RE: The You Can't Make This Shit Up Department
July 9, 2014 at 4:03 pm
(This post was last modified: July 9, 2014 at 4:05 pm by Jenny A.)
(July 9, 2014 at 3:27 pm)Blackout Wrote: Between the right to free speech and public security we prefer the later because it guarantees democracy's sustainability.
The only public security limitation on our free speech has to do with outing government secrets you've sworn not to reveal.
(July 9, 2014 at 3:27 pm)Blackout Wrote: How would you feel if you were a jew and someone made an anti Semitic protest humiliating your kind?

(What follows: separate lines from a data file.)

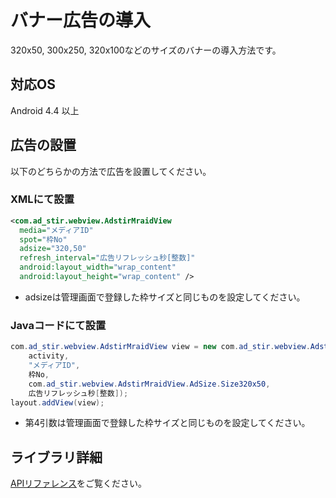 # バナー広告の導入

320x50, 300x250, 320x100などのサイズのバナーの導入方法です。

## 対応OS
Android 4.4 以上

## 広告の設置
以下のどちらかの方法で広告を設置してください。

### XMLにて設置
```xml
<com.ad_stir.webview.AdstirMraidView
  media="メディアID"
  spot="枠No"
  adsize="320,50"
  refresh_interval="広告リフレッシュ秒[整数]"
  android:layout_width="wrap_content"
  android:layout_height="wrap_content" />
```
* adsizeは管理画面で登録した枠サイズと同じものを設定してください。

### Javaコードにて設置
```java
com.ad_stir.webview.AdstirMraidView view = new com.ad_stir.webview.AdstirMraidView(
    activity,
    "メディアID",
    枠No,
    com.ad_stir.webview.AdstirMraidView.AdSize.Size320x50,
    広告リフレッシュ秒[整数]);
layout.addView(view);
```
* 第4引数は管理画面で登録した枠サイズと同じものを設定してください。

## ライブラリ詳細

[APIリファレンス](../api/index.md)をご覧ください。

Substitute the word atheist or woman for the Jew, and I do have an inkling how it feels, though perhaps not with the same feeling of fear. But peoples' feelings aren't so important as freedom of speech. If you can't freely discuss, what you have isn't really a democracy because not all ideas can be considered by the people.
What is important is that the Constitution protects a number of rights from the government: free speech, freedom of religion, freedom from the establishment by government of religion, freedom of assembly, equal rights under the law regardless of race, sex, or religion. And yes those are all limits to democracy.
Feelings, we protect in more specific limited places. Make those same antisemitic comments in the workplace and you have the beginnings of a civil equal rights claim.
If there is a god, I want to believe that there is a god. If there is not a god, I want to believe that there is no god.